Legal translations are amongst the specialisms offered by Polydioma. We translate legal documents into and from all European languages but also provide translations in the less common languages. Our language experts therefore not only translate into English, German, French, Spanish and Italian, but also into every language in which your company does business
For official purposes, translations are done by a translator sworn before the courts according to the Sworn Interpreters and Translators Act (Wbtv) in The Netherlands. Examples are: deeds, contracts, articles of association, documents and official documents issued by local government and also an adoption certificate or a will.
These are translations provided with a statement by the translator, indicating that the translation is a true representation of the original. A sworn translator does comply with the requirements of the Register of sworn interpreters and translators.
Basically a sworn translator is entitled to do certified translations for the translation combination(s) for which he is listed in the Register in The Netherlands. If a translator is registered for the certification from Spanish to Dutch, he shall only authenticate documents drafted in Spanish and translated to Dutch. A translator may be sworn in by a Dutch court for a combination of two languages, for example, from German into Spanish.
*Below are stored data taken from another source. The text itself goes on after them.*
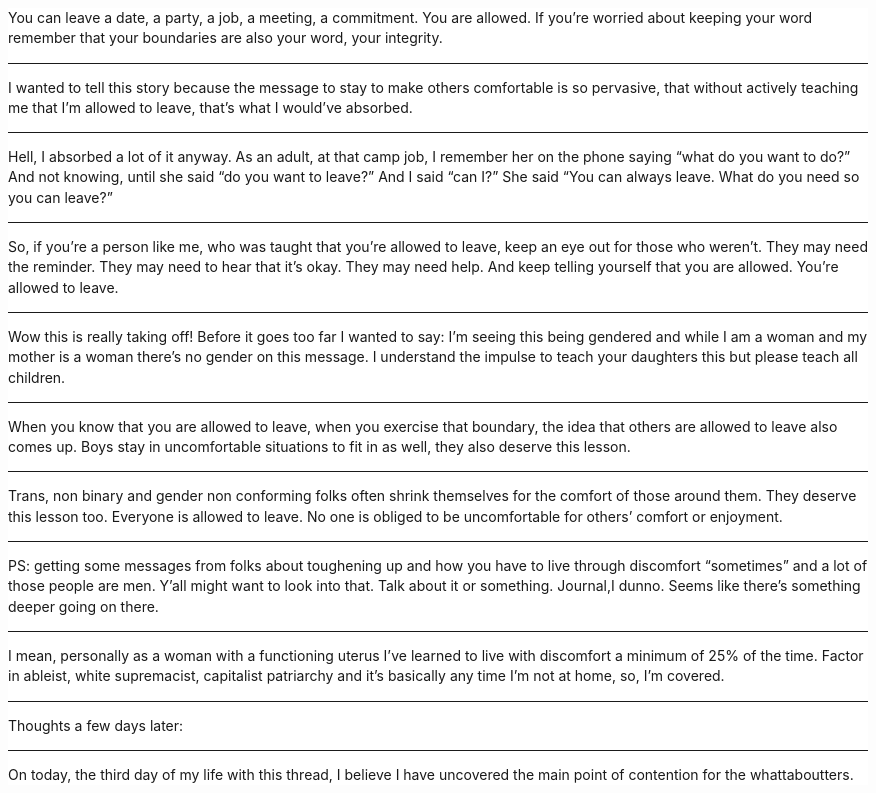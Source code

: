 You can leave a date, a party, a job, a meeting, a commitment. You are allowed. If you’re worried about keeping your word remember that your boundaries are also your word, your integrity.

---

I wanted to tell this story because the message to stay to make others comfortable is so pervasive, that without actively teaching me that I’m allowed to leave, that’s what I would’ve absorbed.

---

Hell, I absorbed a lot of it anyway. As an adult, at that camp job, I remember her on the phone saying “what do you want to do?” And not knowing, until she said “do you want to leave?” And I said “can I?” She said “You can always leave. What do you need so you can leave?”

---

So, if you’re a person like me, who was taught that you’re allowed to leave, keep an eye out for those who weren’t. They may need the reminder. They may need to hear that it’s okay. They may need help. And keep telling yourself that you are allowed. You’re allowed to leave.

---

Wow this is really taking off! Before it goes too far I wanted to say: I’m seeing this being gendered and while I am a woman and my mother is a woman there’s no gender on this message. I understand the impulse to teach your daughters this but please teach all children.

---

When you know that you are allowed to leave, when you exercise that boundary, the idea that others are allowed to leave also comes up. Boys stay in uncomfortable situations to fit in as well, they also deserve this lesson.

---

Trans, non binary and gender non conforming folks often shrink themselves for the comfort of those around them. They deserve this lesson too. Everyone is allowed to leave. No one is obliged to be uncomfortable for others’ comfort or enjoyment. 

---

PS: getting some messages from folks about toughening up and how you have to live through discomfort “sometimes” and a lot of those people are men. Y’all might want to look into that. Talk about it or something. Journal,I dunno. Seems like there’s something deeper going on there.

---

I mean, personally as a woman with a functioning uterus I’ve learned to live with discomfort a minimum of 25% of the time. Factor in ableist, white supremacist, capitalist patriarchy and it’s basically any time I’m not at home, so, I’m covered. 

---

Thoughts a few days later:

---

On today, the third day of my life with this thread, I believe I have uncovered the main point of contention for the whattaboutters.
Sometimes the authenticity of the signature of the sworn translator must be confirmed by an Apostille being added by the clerk of the court where the translator is registered. The Apostille is valid in the countries that have ratified the Hague Apostille Convention.
The countries that have signed the Hague Apostille Convention are listed on the Convention abolishing the requirement of legalisation for foreign public documents.
An Apostille is an internationally recognised additional certification of the translator’s signature. It is a small form affixed with the seal of the court and signed by the clerk or a judge, stating that the translator and his signature are known to the court.
The translated document no longer needs to be legalised by the embassy or consulate of the country where it is used and can be used directly in the country of destination.